The Cowboys clearly thought Lee could play at a high level, ranking him as a player worth taking somewhere in the middle of the first round. Such a lofty pre-draft evaluation also showed the team isn't concerned about the health of Lee's knees. He missed the 2008 season at Penn State after blowing out his right knee; at mini-camp, he is wearing a brace over his left knee, which he sprained in 2009, causing him to miss a few games in his senior season (Lee said the brace is merely a protective precaution now).
"I hadn't realized that," he said. "I knew they liked me as a football player, and it's nice to know they know I can play, that I can come back from injuries and that I can play through injuries."

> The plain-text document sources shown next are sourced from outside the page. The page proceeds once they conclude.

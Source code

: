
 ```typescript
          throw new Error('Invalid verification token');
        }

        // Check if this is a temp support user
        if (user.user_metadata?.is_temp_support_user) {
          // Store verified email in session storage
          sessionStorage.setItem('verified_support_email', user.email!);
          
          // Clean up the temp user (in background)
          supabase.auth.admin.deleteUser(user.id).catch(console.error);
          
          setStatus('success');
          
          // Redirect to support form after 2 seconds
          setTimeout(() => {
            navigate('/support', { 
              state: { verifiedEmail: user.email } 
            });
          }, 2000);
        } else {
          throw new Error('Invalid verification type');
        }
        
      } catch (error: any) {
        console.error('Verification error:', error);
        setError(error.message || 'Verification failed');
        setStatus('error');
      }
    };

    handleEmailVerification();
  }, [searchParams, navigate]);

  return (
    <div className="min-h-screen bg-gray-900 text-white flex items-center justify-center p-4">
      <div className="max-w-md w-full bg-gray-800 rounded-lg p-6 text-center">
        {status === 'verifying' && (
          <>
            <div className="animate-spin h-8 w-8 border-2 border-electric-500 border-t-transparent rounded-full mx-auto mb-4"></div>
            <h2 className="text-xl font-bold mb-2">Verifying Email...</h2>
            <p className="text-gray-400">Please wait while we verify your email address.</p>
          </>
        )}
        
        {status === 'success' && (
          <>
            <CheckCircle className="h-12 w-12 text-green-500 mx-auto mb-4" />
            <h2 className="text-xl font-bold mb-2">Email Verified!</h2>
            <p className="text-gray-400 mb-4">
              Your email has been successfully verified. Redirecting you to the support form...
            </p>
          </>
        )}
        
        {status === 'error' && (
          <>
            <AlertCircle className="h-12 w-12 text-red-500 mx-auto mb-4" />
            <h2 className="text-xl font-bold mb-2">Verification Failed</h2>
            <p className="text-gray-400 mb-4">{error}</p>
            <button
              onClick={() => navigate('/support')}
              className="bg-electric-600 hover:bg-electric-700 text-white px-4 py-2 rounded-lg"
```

As giddy as Lee is to be in the NFL, he seems that the fact that it was the Cowboys who drafted him means a conversion of sorts — for himself, and for his family and friends back home. Whereas many rookies arrive for their first mini-camp and claim to have grown up rooting for the Cowboys, Lee admits that's not the case when living in the home of the Steelers.
"As soon as I got the call from (Dallas owner Jerry) Jones, we went out and bought all the Dallas stuff we could find … which wasn't a lot," he said, laughing. "I've already had a lot of people up there say, ‘I'm going to root for you, but I'm not going to root for the team.' And that's OK.
"I looked at my helmet, and I couldn't believe it had the star on it. I'm joining one of the greatest franchises in the world. This is a dream come true."